- Zumbrota Township, Minnesota Location within the state of Minnesota Zumbrota Township, Minnesota Zumbrota Township, Minnesota (the United States)
- Coordinates: 44°19′53″N 92°37′18″W﻿ / ﻿44.33139°N 92.62167°W
- Country: United States
- State: Minnesota
- County: Goodhue

Area
- • Total: 34.8 sq mi (90.2 km^{2})
- • Land: 34.8 sq mi (90.2 km^{2})
- • Water: 0 sq mi (0.0 km^{2})
- Elevation: 1,129 ft (344 m)

Population (2000)
- • Total: 591
- • Density: 17/sq mi (6.5/km^{2})
- Time zone: UTC-6 (Central (CST))
- • Summer (DST): UTC-5 (CDT)
- ZIP code: 55992
- Area code: 507
- FIPS code: 27-72346
- GNIS feature ID: 0666077

= Zumbrota Township, Goodhue County, Minnesota =

Zumbrota Township is a township in Goodhue County, Minnesota, United States.
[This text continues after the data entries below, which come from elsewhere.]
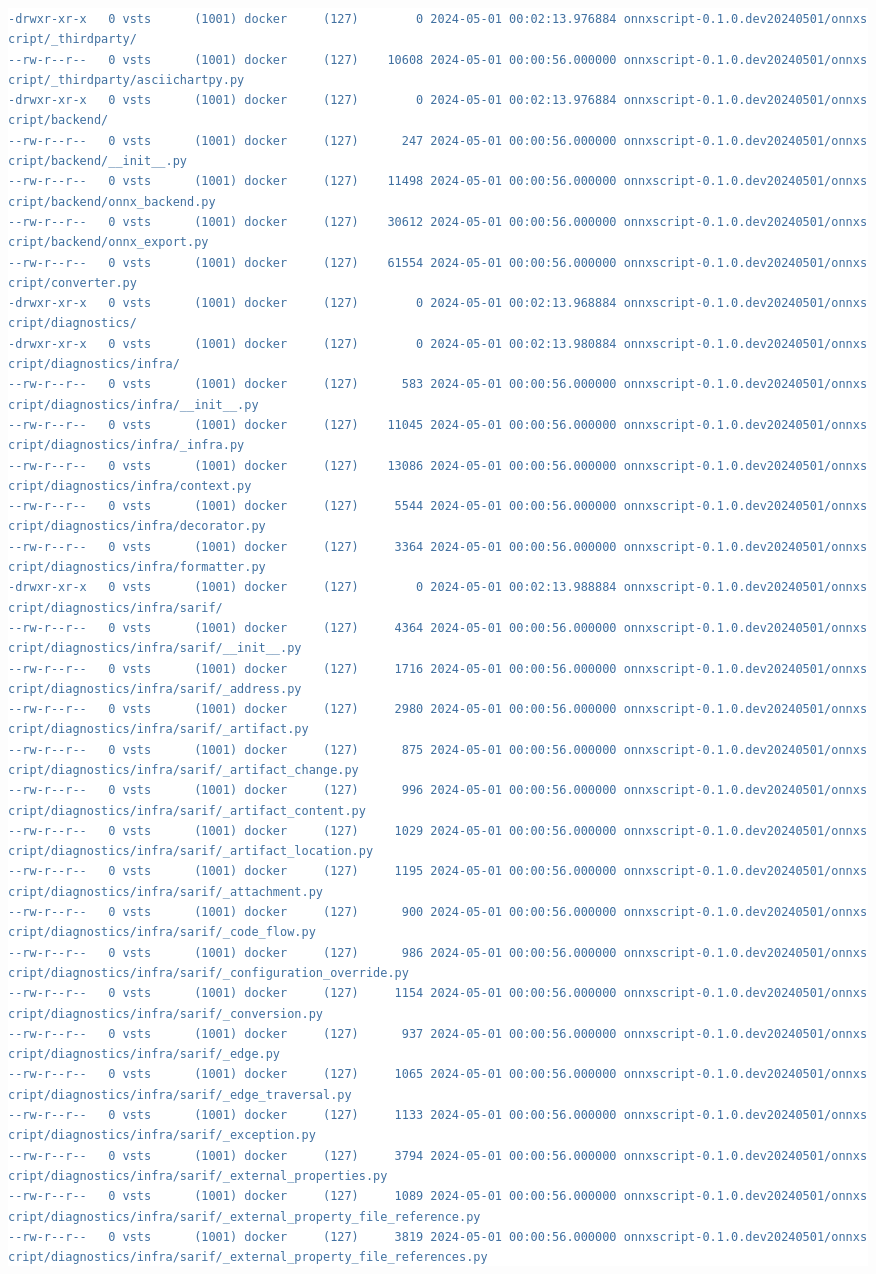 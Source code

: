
 ```diff
-drwxr-xr-x   0 vsts      (1001) docker     (127)        0 2024-05-01 00:02:13.976884 onnxscript-0.1.0.dev20240501/onnxscript/_thirdparty/
--rw-r--r--   0 vsts      (1001) docker     (127)    10608 2024-05-01 00:00:56.000000 onnxscript-0.1.0.dev20240501/onnxscript/_thirdparty/asciichartpy.py
-drwxr-xr-x   0 vsts      (1001) docker     (127)        0 2024-05-01 00:02:13.976884 onnxscript-0.1.0.dev20240501/onnxscript/backend/
--rw-r--r--   0 vsts      (1001) docker     (127)      247 2024-05-01 00:00:56.000000 onnxscript-0.1.0.dev20240501/onnxscript/backend/__init__.py
--rw-r--r--   0 vsts      (1001) docker     (127)    11498 2024-05-01 00:00:56.000000 onnxscript-0.1.0.dev20240501/onnxscript/backend/onnx_backend.py
--rw-r--r--   0 vsts      (1001) docker     (127)    30612 2024-05-01 00:00:56.000000 onnxscript-0.1.0.dev20240501/onnxscript/backend/onnx_export.py
--rw-r--r--   0 vsts      (1001) docker     (127)    61554 2024-05-01 00:00:56.000000 onnxscript-0.1.0.dev20240501/onnxscript/converter.py
-drwxr-xr-x   0 vsts      (1001) docker     (127)        0 2024-05-01 00:02:13.968884 onnxscript-0.1.0.dev20240501/onnxscript/diagnostics/
-drwxr-xr-x   0 vsts      (1001) docker     (127)        0 2024-05-01 00:02:13.980884 onnxscript-0.1.0.dev20240501/onnxscript/diagnostics/infra/
--rw-r--r--   0 vsts      (1001) docker     (127)      583 2024-05-01 00:00:56.000000 onnxscript-0.1.0.dev20240501/onnxscript/diagnostics/infra/__init__.py
--rw-r--r--   0 vsts      (1001) docker     (127)    11045 2024-05-01 00:00:56.000000 onnxscript-0.1.0.dev20240501/onnxscript/diagnostics/infra/_infra.py
--rw-r--r--   0 vsts      (1001) docker     (127)    13086 2024-05-01 00:00:56.000000 onnxscript-0.1.0.dev20240501/onnxscript/diagnostics/infra/context.py
--rw-r--r--   0 vsts      (1001) docker     (127)     5544 2024-05-01 00:00:56.000000 onnxscript-0.1.0.dev20240501/onnxscript/diagnostics/infra/decorator.py
--rw-r--r--   0 vsts      (1001) docker     (127)     3364 2024-05-01 00:00:56.000000 onnxscript-0.1.0.dev20240501/onnxscript/diagnostics/infra/formatter.py
-drwxr-xr-x   0 vsts      (1001) docker     (127)        0 2024-05-01 00:02:13.988884 onnxscript-0.1.0.dev20240501/onnxscript/diagnostics/infra/sarif/
--rw-r--r--   0 vsts      (1001) docker     (127)     4364 2024-05-01 00:00:56.000000 onnxscript-0.1.0.dev20240501/onnxscript/diagnostics/infra/sarif/__init__.py
--rw-r--r--   0 vsts      (1001) docker     (127)     1716 2024-05-01 00:00:56.000000 onnxscript-0.1.0.dev20240501/onnxscript/diagnostics/infra/sarif/_address.py
--rw-r--r--   0 vsts      (1001) docker     (127)     2980 2024-05-01 00:00:56.000000 onnxscript-0.1.0.dev20240501/onnxscript/diagnostics/infra/sarif/_artifact.py
--rw-r--r--   0 vsts      (1001) docker     (127)      875 2024-05-01 00:00:56.000000 onnxscript-0.1.0.dev20240501/onnxscript/diagnostics/infra/sarif/_artifact_change.py
--rw-r--r--   0 vsts      (1001) docker     (127)      996 2024-05-01 00:00:56.000000 onnxscript-0.1.0.dev20240501/onnxscript/diagnostics/infra/sarif/_artifact_content.py
--rw-r--r--   0 vsts      (1001) docker     (127)     1029 2024-05-01 00:00:56.000000 onnxscript-0.1.0.dev20240501/onnxscript/diagnostics/infra/sarif/_artifact_location.py
--rw-r--r--   0 vsts      (1001) docker     (127)     1195 2024-05-01 00:00:56.000000 onnxscript-0.1.0.dev20240501/onnxscript/diagnostics/infra/sarif/_attachment.py
--rw-r--r--   0 vsts      (1001) docker     (127)      900 2024-05-01 00:00:56.000000 onnxscript-0.1.0.dev20240501/onnxscript/diagnostics/infra/sarif/_code_flow.py
--rw-r--r--   0 vsts      (1001) docker     (127)      986 2024-05-01 00:00:56.000000 onnxscript-0.1.0.dev20240501/onnxscript/diagnostics/infra/sarif/_configuration_override.py
--rw-r--r--   0 vsts      (1001) docker     (127)     1154 2024-05-01 00:00:56.000000 onnxscript-0.1.0.dev20240501/onnxscript/diagnostics/infra/sarif/_conversion.py
--rw-r--r--   0 vsts      (1001) docker     (127)      937 2024-05-01 00:00:56.000000 onnxscript-0.1.0.dev20240501/onnxscript/diagnostics/infra/sarif/_edge.py
--rw-r--r--   0 vsts      (1001) docker     (127)     1065 2024-05-01 00:00:56.000000 onnxscript-0.1.0.dev20240501/onnxscript/diagnostics/infra/sarif/_edge_traversal.py
--rw-r--r--   0 vsts      (1001) docker     (127)     1133 2024-05-01 00:00:56.000000 onnxscript-0.1.0.dev20240501/onnxscript/diagnostics/infra/sarif/_exception.py
--rw-r--r--   0 vsts      (1001) docker     (127)     3794 2024-05-01 00:00:56.000000 onnxscript-0.1.0.dev20240501/onnxscript/diagnostics/infra/sarif/_external_properties.py
--rw-r--r--   0 vsts      (1001) docker     (127)     1089 2024-05-01 00:00:56.000000 onnxscript-0.1.0.dev20240501/onnxscript/diagnostics/infra/sarif/_external_property_file_reference.py
--rw-r--r--   0 vsts      (1001) docker     (127)     3819 2024-05-01 00:00:56.000000 onnxscript-0.1.0.dev20240501/onnxscript/diagnostics/infra/sarif/_external_property_file_references.py
``` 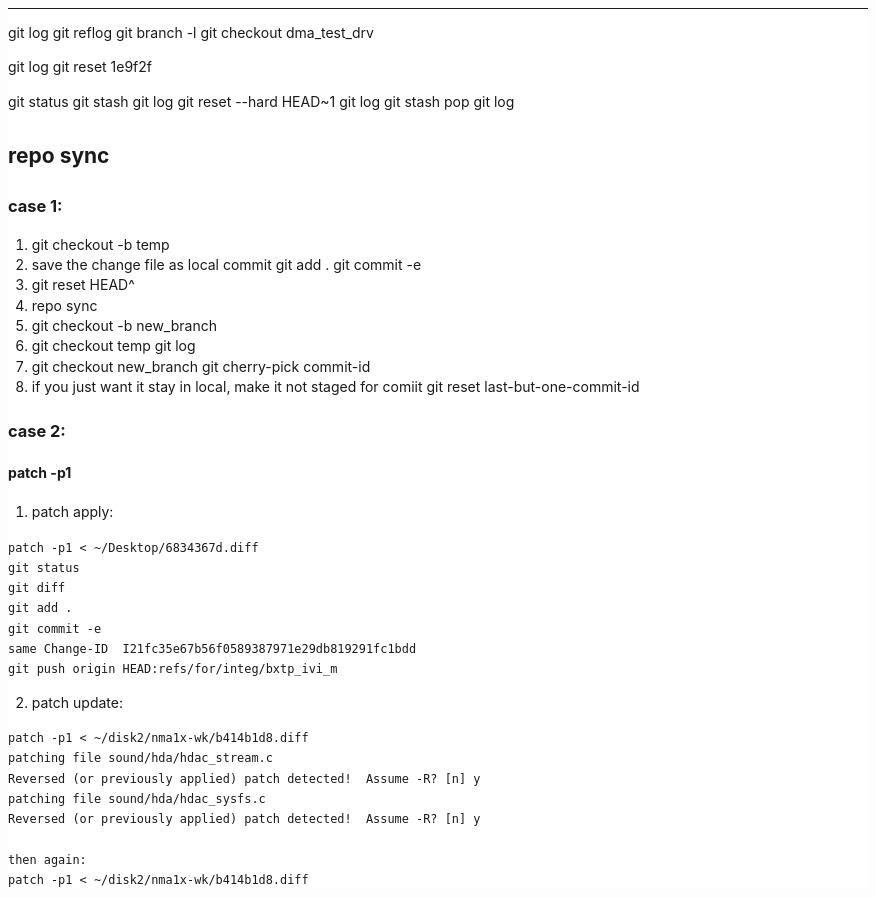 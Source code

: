 ------
git log
git reflog
git branch -l
git checkout dma_test_drv

git log
git reset 1e9f2f

git status
git stash
git log
git reset --hard HEAD~1
git log
git stash pop
git log

## repo sync

### case 1:
1) git checkout -b temp
2) save the change file as local commit
   git add .
   git commit -e
3) git reset HEAD^
4) repo sync
5) git checkout -b new_branch
6) git checkout temp
   git log
7) git checkout new_branch
	git cherry-pick commit-id
8) if you just want it stay in local, make it not staged for comiit
	git reset last-but-one-commit-id

### case 2:

#### patch -p1
1) patch apply:
```shell
patch -p1 < ~/Desktop/6834367d.diff 
git status
git diff
git add .
git commit -e 
same Change-ID  I21fc35e67b56f0589387971e29db819291fc1bdd
git push origin HEAD:refs/for/integ/bxtp_ivi_m
```

2) patch update:
```shell
patch -p1 < ~/disk2/nma1x-wk/b414b1d8.diff 
patching file sound/hda/hdac_stream.c
Reversed (or previously applied) patch detected!  Assume -R? [n] y
patching file sound/hda/hdac_sysfs.c
Reversed (or previously applied) patch detected!  Assume -R? [n] y

then again:
patch -p1 < ~/disk2/nma1x-wk/b414b1d8.diff 
```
The population was 591 at the 2000 census.

==History==
Zumbrota Township was organized in 1858.

==Geography==
According to the United States Census Bureau, the township has a total area of 34.8 square miles (90.2 km^{2}), all land.

==Demographics==
As of the census of 2000, there were 591 people, 208 households, and 169 families residing in the township. The population density was 17.0 PD/sqmi. There were 214 housing units at an average density of 6.1 /sqmi. The racial makeup of the township was 98.14% White, 0.34% African American, 0.34% Asian, 0.51% from other races, and 0.68% from two or more races. Hispanic or Latino of any race were 0.34% of the population.

There were 208 households, out of which 35.1% had children under the age of 18 living with them, 77.9% were married couples living together, 1.4% had a female householder with no husband present, and 18.8% were non-families. 14.9% of all households were made up of individuals, and 8.2% had someone living alone who was 65 years of age or older. The average household size was 2.84 and the average family size was 3.17.

In the township the population was spread out, with 26.7% under the age of 18, 8.3% from 18 to 24, 26.9% from 25 to 44, 25.9% from 45 to 64, and 12.2% who were 65 years of age or older. The median age was 39 years. For every 100 females, there were 111.8 males. For every 100 females age 18 and over, there were 109.2 males.

The median income for a household in the township was $62,188, and the median income for a family was $66,484. Males had a median income of $40,938 versus $26,023 for females. The per capita income for the township was $21,372. About 4.4% of families and 6.6% of the population were below the poverty line, including 10.3% of those under age 18 and 8.1% of those age 65 or over.